Well, here it is and inflation is everywhere in the headlines. It appears there is no consensus on what is going to happen next.

Here is my thesis.

Typically it’s cresting. It is my observation that attention in accidents is at its peak after they have happened, not before or during. The very moment of peak interest is exactly when is over and hopefully in a repair phase.

I am lucky here that my readers appreciate the second, third and fourth derivatives when many are struggling with the first.

I keep coming back to this, but inflation is always a result of government policy. The private sector simply has no control over it. They can get their inflation expectation as high as they like, go on strike, blow cash and credit on speeding sprees, but if money isn’t created/printed prices cannot rise.

In the past if there was no more gold, there were no price rises, but as soon as new gold was found up they went. Unlike gold, creating new paper and digital money (most money is already digital) is easy and very useful. Don’t be flim-flammed; inflation is extremely useful too, especially if you do not want your economy to collapse in a heap of recession/depression after a crisis or war. It is also pretty good if you want your economy hopping or you want to up your tax take through stealth. It is especially useful if you want to default on your debts without defaulting. If you have a debt-to-GDP problem, inflation is your friend.

If you don’t print new money you don’t get new inflation.

If new money creation was halted today, in a year inflation would be zero or even negative, thanks to the resultant economic seizures.

It isn’t going to be halted anywhere because governments are still taking on pretty spicy levels of new debt and that new debt has to be facilitated with new money. The good news is that the level of new money being created is way down on Covid pandemic levels. As such, inflation will fall.

The fly in the ointment is ‘inflation expectations’, the scapegoat of inflation. Inflation expectations are what you and I have, and if they are high inflation goes up. Nope, it’s not government’s fault for swamping the world with more money, it’s our fault for wishing prices up. Didn’t we just know it was our fault? These expectations are a part of the system, so it’s the job of the ‘regulators’ to terrify the populace into a doomy view while they work through their inflation trajectories. Inflation will wash out of the system if they stick to their plans, but only once inflation has chewed through the spending legacy of the pandemic.

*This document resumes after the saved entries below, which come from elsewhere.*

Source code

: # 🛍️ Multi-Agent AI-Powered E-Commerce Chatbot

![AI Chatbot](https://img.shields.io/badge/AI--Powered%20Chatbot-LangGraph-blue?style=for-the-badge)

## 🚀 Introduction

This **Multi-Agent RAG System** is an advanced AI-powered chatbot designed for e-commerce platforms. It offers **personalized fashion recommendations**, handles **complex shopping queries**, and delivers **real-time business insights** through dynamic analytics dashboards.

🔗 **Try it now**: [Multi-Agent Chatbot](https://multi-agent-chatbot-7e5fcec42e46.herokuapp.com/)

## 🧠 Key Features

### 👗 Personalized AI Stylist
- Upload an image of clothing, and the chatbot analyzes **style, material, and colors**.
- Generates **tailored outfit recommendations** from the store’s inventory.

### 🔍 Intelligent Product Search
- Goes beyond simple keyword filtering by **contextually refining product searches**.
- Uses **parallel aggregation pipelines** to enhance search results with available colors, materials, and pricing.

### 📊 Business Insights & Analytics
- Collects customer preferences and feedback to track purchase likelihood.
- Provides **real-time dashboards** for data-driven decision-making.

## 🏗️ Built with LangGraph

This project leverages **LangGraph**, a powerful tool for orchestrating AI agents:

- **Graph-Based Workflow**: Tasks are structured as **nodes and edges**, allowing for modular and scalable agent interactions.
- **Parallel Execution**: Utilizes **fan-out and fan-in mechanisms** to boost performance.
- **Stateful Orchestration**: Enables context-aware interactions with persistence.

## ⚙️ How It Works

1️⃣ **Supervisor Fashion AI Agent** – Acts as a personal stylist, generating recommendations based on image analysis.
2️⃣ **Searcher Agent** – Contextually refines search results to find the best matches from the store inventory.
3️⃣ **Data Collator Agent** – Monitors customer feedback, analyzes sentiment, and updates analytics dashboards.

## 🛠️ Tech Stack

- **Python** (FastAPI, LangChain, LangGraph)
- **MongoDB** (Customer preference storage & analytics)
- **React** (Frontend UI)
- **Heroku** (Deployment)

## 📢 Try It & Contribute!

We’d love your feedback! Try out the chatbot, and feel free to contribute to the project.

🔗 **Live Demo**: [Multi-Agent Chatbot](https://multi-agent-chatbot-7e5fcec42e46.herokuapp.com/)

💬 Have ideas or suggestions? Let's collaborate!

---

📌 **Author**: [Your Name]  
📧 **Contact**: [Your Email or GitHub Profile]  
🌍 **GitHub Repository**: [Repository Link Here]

That is two to three years.

This period will have lower inflation than the shock 11 per cent right now, I’m guessing 5-7 per cent, and once the job is done it will go back to 2-3 per cent.

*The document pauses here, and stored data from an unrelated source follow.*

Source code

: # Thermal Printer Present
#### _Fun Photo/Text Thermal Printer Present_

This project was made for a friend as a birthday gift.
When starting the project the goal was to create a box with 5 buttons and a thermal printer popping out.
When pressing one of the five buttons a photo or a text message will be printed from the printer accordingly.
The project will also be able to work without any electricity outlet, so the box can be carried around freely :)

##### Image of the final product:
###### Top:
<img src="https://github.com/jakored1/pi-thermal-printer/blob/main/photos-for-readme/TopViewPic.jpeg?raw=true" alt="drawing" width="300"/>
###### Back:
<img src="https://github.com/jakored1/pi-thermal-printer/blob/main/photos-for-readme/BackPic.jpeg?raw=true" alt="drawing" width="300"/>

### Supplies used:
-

The difference between now and the 1970s is that central banks do now know what they are doing, and governments are not littered with economically illiterate ideologues or clogged by old stick-in-the-muds still hankering for the gold standard.

The modern public sector is a well-run but voracious beast which hungers for resources and knows no bounds. Happily it does understand there are optimal equilibrium points and they have to be achieved for the optimisation of their priorities. Obviously, money is central to that, and it is monetary policy which will be a key medium-term tool to repair post-pandemic economies.

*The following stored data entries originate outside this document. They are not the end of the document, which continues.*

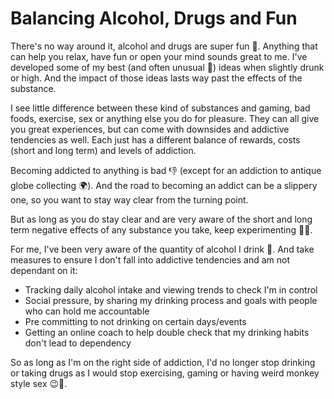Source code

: # Balancing Alcohol, Drugs and Fun

There's no way around it, alcohol and drugs are super fun 🥳. Anything that can help you relax, have fun or open your mind sounds great to me. I've developed some of my best (and often unusual 🤪) ideas when slightly drunk or high. And the impact of those ideas lasts way past the effects of the substance.

I see little difference between these kind of substances and gaming, bad foods, exercise, sex or anything else you do for pleasure. They can all give you great experiences, but can come with downsides and addictive tendencies as well. Each just has a different balance of rewards, costs (short and long term) and levels of addiction.

Becoming addicted to anything is bad 👎 (except for an addiction to antique globe collecting 🌍). And the road to becoming an addict can be a slippery one, so you want to stay way clear from the turning point.

But as long as you do stay clear and are very aware of the short and long term negative effects of any substance you take, keep experimenting 👨‍🔬.

For me, I've been very aware of the quantity of alcohol I drink 🍻. And take measures to ensure I don't fall into addictive tendencies and am not dependant on it:

- Tracking daily alcohol intake and viewing trends to check I'm in control
- Social pressure, by sharing my drinking process and goals with people who can hold me accountable
- Pre committing to not drinking on certain days/events
- Getting an online coach to help double check that my drinking habits don't lead to dependency

So as long as I'm on the right side of addiction, I'd no longer stop drinking or taking drugs as I would stop exercising, gaming or having weird monkey style sex 😉🐒.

The upshot for engineers, and for that matter anyone who wishes to navigate their finances, is that inflation will crest in the coming months, drop back but remain elevated for an ‘unexpectedly’ long time, but that it will go away within a reasonable time frame. So, inflation will not be a bump in the road, nor an unnavigable mountain route. It’s going to be a significant hill involving downshifting of gears.

The key thought to me is that this period will not be some uncontrollable careening journey but rather a well-planned one. As such, more inflation is not a reason to get too defensive, simply an environment to cope with.

For many businesses the key will be the ability and will to put up prices. Well-run businesses will be quick off the mark, doing just fine, while weak businesses will quail at doing so and find themselves in a perilous position.

The thing about inflation, both good and bad, is that it increases volatility and risk, which means the quick do well but the inertial go to the wall.

As a reader of E&T, you’re bound to do just fine.